Bouygues a trop à perdre

Tout simplement parce qu’il a trop à perdre. «Numericable peut vivre sans mettre la main sur SFR, c’est plus compliqué pour Bouygues. S’il parvient à racheter SFR, il s’impose comme le numéro 1, mais s’il échoue, il sera le groupe le plus fragile dans un marché à quatre opérateurs», analyse Jean-Michel Huet, directeur associé du cabinet BearingPoint Management & Technology Consultants.

Pour Bouygues, l’enjeu est donc d’occuper le terrain en multipliant les annonces. Le 20 mars, il a d’abord renchéri son offre de 1,84 milliard d’euros en numéraire. Elle atteint désormais 13,15 milliards d’euros, contre 11,75 milliards pour Altice. Une semaine plus tard, il a joué la carte des emplois, en promettant de ne procéder à «aucun licenciement économique collectif, plan social, plan de départs volontaires» pendant 36 mois à partir de la signature de l’accord de rapprochement avec SFR. Et ce, sans aucune restriction, contrairement à Altice, qui garantit l’emploi «sauf revirement économique imprévisible».

Enfin, ce mardi, le groupe de Martin Bouygues a encore enfoncé le clou en expliquant s’être engagé à payer une indemnité de rupture de 500 millions d’euros «si les autorités réglementaires refusaient d’approuver l’accord de rapprochement (avec SFR) ou si Bouygues retirait sa demande d’autorisation compte tenu des remèdes [contreparties] exigés».

Rendre caduques les négociations exclusives

Ce forcing peut-il payer? «Bouygues n’a pas le choix.
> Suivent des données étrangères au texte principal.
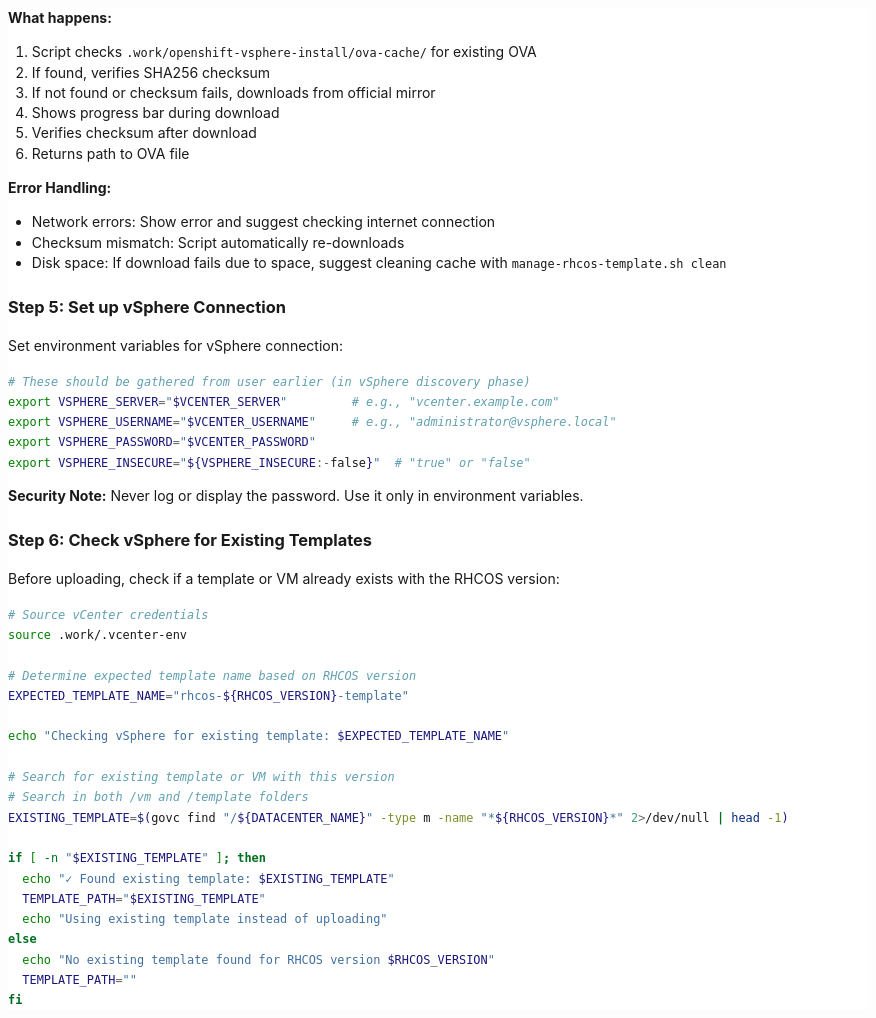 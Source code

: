 **What happens:**
1. Script checks `.work/openshift-vsphere-install/ova-cache/` for existing OVA
2. If found, verifies SHA256 checksum
3. If not found or checksum fails, downloads from official mirror
4. Shows progress bar during download
5. Verifies checksum after download
6. Returns path to OVA file

**Error Handling:**
- Network errors: Show error and suggest checking internet connection
- Checksum mismatch: Script automatically re-downloads
- Disk space: If download fails due to space, suggest cleaning cache with `manage-rhcos-template.sh clean`

### Step 5: Set up vSphere Connection

Set environment variables for vSphere connection:

```bash
# These should be gathered from user earlier (in vSphere discovery phase)
export VSPHERE_SERVER="$VCENTER_SERVER"         # e.g., "vcenter.example.com"
export VSPHERE_USERNAME="$VCENTER_USERNAME"     # e.g., "administrator@vsphere.local"
export VSPHERE_PASSWORD="$VCENTER_PASSWORD"
export VSPHERE_INSECURE="${VSPHERE_INSECURE:-false}"  # "true" or "false"
```

**Security Note:** Never log or display the password. Use it only in environment variables.

### Step 6: Check vSphere for Existing Templates

Before uploading, check if a template or VM already exists with the RHCOS version:

```bash
# Source vCenter credentials
source .work/.vcenter-env

# Determine expected template name based on RHCOS version
EXPECTED_TEMPLATE_NAME="rhcos-${RHCOS_VERSION}-template"

echo "Checking vSphere for existing template: $EXPECTED_TEMPLATE_NAME"

# Search for existing template or VM with this version
# Search in both /vm and /template folders
EXISTING_TEMPLATE=$(govc find "/${DATACENTER_NAME}" -type m -name "*${RHCOS_VERSION}*" 2>/dev/null | head -1)

if [ -n "$EXISTING_TEMPLATE" ]; then
  echo "✓ Found existing template: $EXISTING_TEMPLATE"
  TEMPLATE_PATH="$EXISTING_TEMPLATE"
  echo "Using existing template instead of uploading"
else
  echo "No existing template found for RHCOS version $RHCOS_VERSION"
  TEMPLATE_PATH=""
fi
```
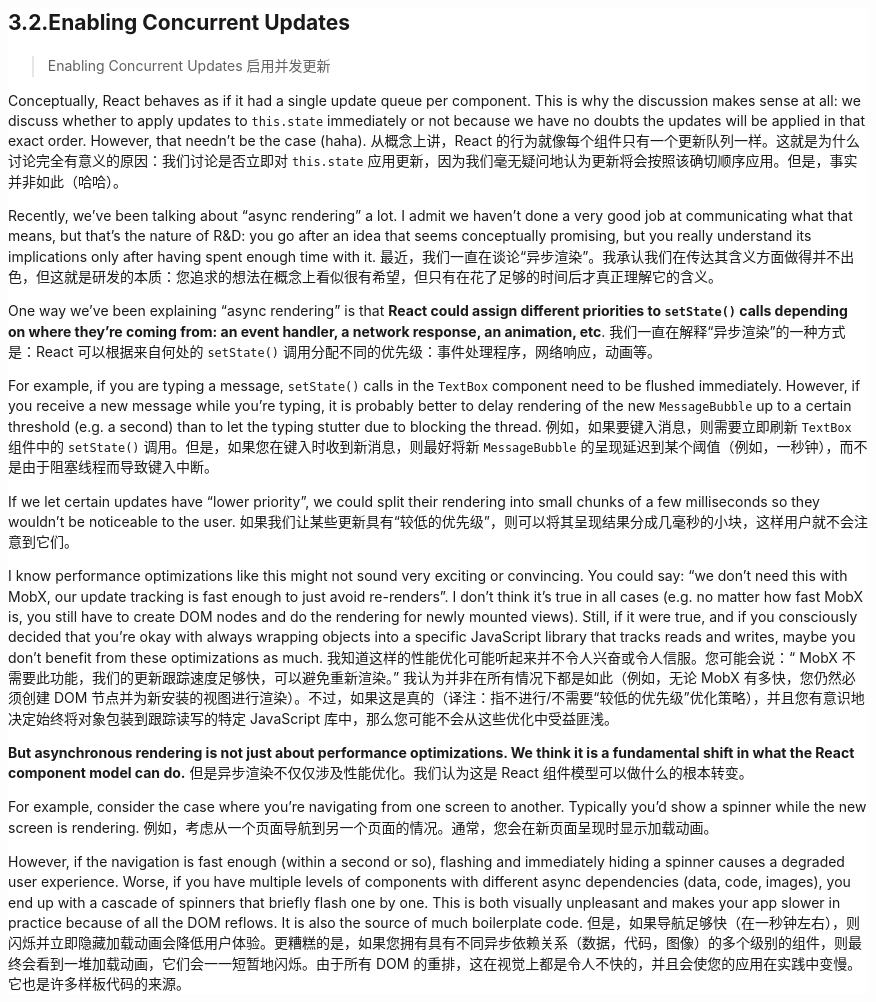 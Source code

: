## 3.2.Enabling Concurrent Updates

> Enabling Concurrent Updates 启用并发更新

Conceptually, React behaves as if it had a single update queue per component. This is why the discussion makes sense at all: we discuss whether to apply updates to `this.state` immediately or not because we have no doubts the updates will be applied in that exact order. However, that needn’t be the case (haha).
从概念上讲，React 的行为就像每个组件只有一个更新队列一样。这就是为什么讨论完全有意义的原因：我们讨论是否立即对 `this.state` 应用更新，因为我们毫无疑问地认为更新将会按照该确切顺序应用。但是，事实并非如此（哈哈）。

Recently, we’ve been talking about “async rendering” a lot. I admit we haven’t done a very good job at communicating what that means, but that’s the nature of R&D: you go after an idea that seems conceptually promising, but you really understand its implications only after having spent enough time with it.
最近，我们一直在谈论“异步渲染”。我承认我们在传达其含义方面做得并不出色，但这就是研发的本质：您追求的想法在概念上看似很有希望，但只有在花了足够的时间后才真正理解它的含义。

One way we’ve been explaining “async rendering” is that **React could assign different priorities to `setState()` calls depending on where they’re coming from: an event handler, a network response, an animation, etc**.
我们一直在解释“异步渲染”的一种方式是：React 可以根据来自何处的 `setState()` 调用分配不同的优先级：事件处理程序，网络响应，动画等。

For example, if you are typing a message, `setState()` calls in the `TextBox` component need to be flushed immediately. However, if you receive a new message while you’re typing, it is probably better to delay rendering of the new `MessageBubble` up to a certain threshold (e.g. a second) than to let the typing stutter due to blocking the thread.
例如，如果要键入消息，则需要立即刷新 `TextBox` 组件中的 `setState()` 调用。但是，如果您在键入时收到新消息，则最好将新 `MessageBubble` 的呈现延迟到某个阈值（例如，一秒钟），而不是由于阻塞线程而导致键入中断。

If we let certain updates have “lower priority”, we could split their rendering into small chunks of a few milliseconds so they wouldn’t be noticeable to the user.
如果我们让某些更新具有“较低的优先级”，则可以将其呈现结果分成几毫秒的小块，这样用户就不会注意到它们。

I know performance optimizations like this might not sound very exciting or convincing. You could say: “we don’t need this with MobX, our update tracking is fast enough to just avoid re-renders”. I don’t think it’s true in all cases (e.g. no matter how fast MobX is, you still have to create DOM nodes and do the rendering for newly mounted views). Still, if it were true, and if you consciously decided that you’re okay with always wrapping objects into a specific JavaScript library that tracks reads and writes, maybe you don’t benefit from these optimizations as much.
我知道这样的性能优化可能听起来并不令人兴奋或令人信服。您可能会说：“ MobX 不需要此功能，我们的更新跟踪速度足够快，可以避免重新渲染。” 我认为并非在所有情况下都是如此（例如，无论 MobX 有多快，您仍然必须创建 DOM 节点并为新安装的视图进行渲染）。不过，如果这是真的（译注：指不进行/不需要“较低的优先级”优化策略），并且您有意识地决定始终将对象包装到跟踪读写的特定 JavaScript 库中，那么您可能不会从这些优化中受益匪浅。

**But asynchronous rendering is not just about performance optimizations. We think it is a fundamental shift in what the React component model can do.**
但是异步渲染不仅仅涉及性能优化。我们认为这是 React 组件模型可以做什么的根本转变。

For example, consider the case where you’re navigating from one screen to another. Typically you’d show a spinner while the new screen is rendering.
例如，考虑从一个页面导航到另一个页面的情况。通常，您会在新页面呈现时显示加载动画。

However, if the navigation is fast enough (within a second or so), flashing and immediately hiding a spinner causes a degraded user experience. Worse, if you have multiple levels of components with different async dependencies (data, code, images), you end up with a cascade of spinners that briefly flash one by one. This is both visually unpleasant and makes your app slower in practice because of all the DOM reflows. It is also the source of much boilerplate code.
但是，如果导航足够快（在一秒钟左右），则闪烁并立即隐藏加载动画会降低用户体验。更糟糕的是，如果您拥有具有不同异步依赖关系（数据，代码，图像）的多个级别的组件，则最终会看到一堆加载动画，它们会一一短暂地闪烁。由于所有 DOM 的重排，这在视觉上都是令人不快的，并且会使您的应用在实践中变慢。它也是许多样板代码的来源。
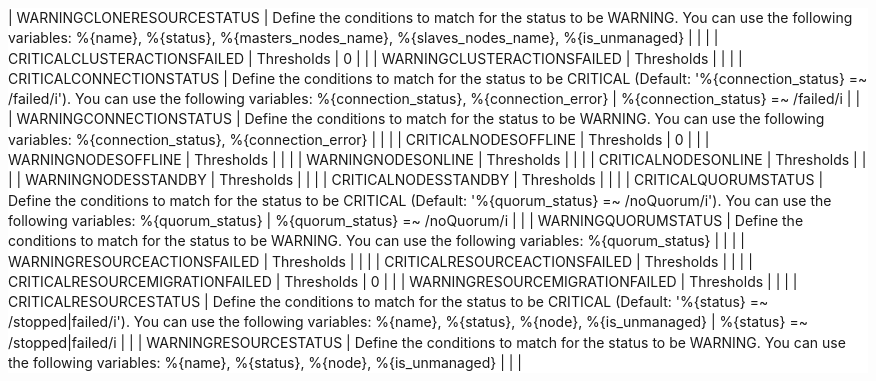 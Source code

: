 | WARNINGCLONERESOURCESTATUS           | Define the conditions to match for the status to be WARNING. You can use the following variables: %{name}, %{status}, %{masters\_nodes\_name}, %{slaves\_nodes\_name}, %{is\_unmanaged}                                      |                                    |             |
| CRITICALCLUSTERACTIONSFAILED         | Thresholds                                                                                                                                                                                                                   | 0                                  |             |
| WARNINGCLUSTERACTIONSFAILED          | Thresholds                                                                                                                                                                                                                   |                                    |             |
| CRITICALCONNECTIONSTATUS             | Define the conditions to match for the status to be CRITICAL (Default: '%{connection\_status} =~ /failed/i'). You can use the following variables: %{connection\_status}, %{connection\_error}                               | %{connection\_status} =~ /failed/i |             |
| WARNINGCONNECTIONSTATUS              | Define the conditions to match for the status to be WARNING. You can use the following variables: %{connection\_status}, %{connection\_error}                                                                                |                                    |             |
| CRITICALNODESOFFLINE                 | Thresholds                                                                                                                                                                                                                   | 0                                  |             |
| WARNINGNODESOFFLINE                  | Thresholds                                                                                                                                                                                                                   |                                    |             |
| WARNINGNODESONLINE                   | Thresholds                                                                                                                                                                                                                   |                                    |             |
| CRITICALNODESONLINE                  | Thresholds                                                                                                                                                                                                                   |                                    |             |
| WARNINGNODESSTANDBY                  | Thresholds                                                                                                                                                                                                                   |                                    |             |
| CRITICALNODESSTANDBY                 | Thresholds                                                                                                                                                                                                                   |                                    |             |
| CRITICALQUORUMSTATUS                 | Define the conditions to match for the status to be CRITICAL (Default: '%{quorum\_status} =~ /noQuorum/i'). You can use the following variables: %{quorum\_status}                                                           | %{quorum\_status} =~ /noQuorum/i   |             |
| WARNINGQUORUMSTATUS                  | Define the conditions to match for the status to be WARNING. You can use the following variables: %{quorum\_status}                                                                                                          |                                    |             |
| WARNINGRESOURCEACTIONSFAILED         | Thresholds                                                                                                                                                                                                                   |                                    |             |
| CRITICALRESOURCEACTIONSFAILED        | Thresholds                                                                                                                                                                                                                   |                                    |             |
| CRITICALRESOURCEMIGRATIONFAILED      | Thresholds                                                                                                                                                                                                                   | 0                                  |             |
| WARNINGRESOURCEMIGRATIONFAILED       | Thresholds                                                                                                                                                                                                                   |                                    |             |
| CRITICALRESOURCESTATUS               | Define the conditions to match for the status to be CRITICAL (Default: '%{status} =~ /stopped\|failed/i'). You can use the following variables: %{name}, %{status}, %{node}, %{is\_unmanaged}                                | %{status} =~ /stopped\|failed/i    |             |
| WARNINGRESOURCESTATUS                | Define the conditions to match for the status to be WARNING. You can use the following variables: %{name}, %{status}, %{node}, %{is\_unmanaged}                                                                              |                                    |             |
Vivendi n’a pas lancé de véritable appel d’offres. En termes de planning, de critères, de règles du jeu… Rien n’est clair», analyse un observateur. A tel point que l’Autorité des marchés financiers (AMF), le gendarme de la bourse, a tapé du poing sur la table la semaine passée et reproché à tous les acteurs impliqués, Bouygues y compris, l’opacité de leur communication financière dans la bataille pour le rachat de SFR.

En améliorant sans cesse son offre et en le faisant savoir aux salariés, aux actionnaires, aux pouvoirs publics et à l’opinion, Bouygues espère surtout rendre caduques les négociations exclusives actuellement menées entre Vivendi et Altice. «Le fait de proposer une offre mieux disante devrait obliger Vivendi à l’étudier, eu égard à l’intérêt des actionnaires», estime une source proche du dossier.

Il l’oblige en tout cas à faire un pas: sans renoncer aux négociations exclusives, Vivendi a affirmé la semaine passée qu’il avait regardé la contre-offre présentée par Martin Bouygues. «En allongeant la validité de son offre, Bouygues cherche à présent à relâcher la pression. L’idée est de donner le temps à Vivendi de discuter avec lui», estime un observateur.

Avant de retenir in fine la meilleure offre… C’est-à-dire celle qui sera la plus intéressante financièrement, la plus rassurante en termes d’emploi… Mais aussi la plus rapide à réaliser. Et c’est bien là le talon d’Achille de Bouygues: «D’un point de vue concurrentiel, le dossier est plus compliqué, donc forcément plus long à gérer pour Vivendi», conclut Jean-Michel Huet.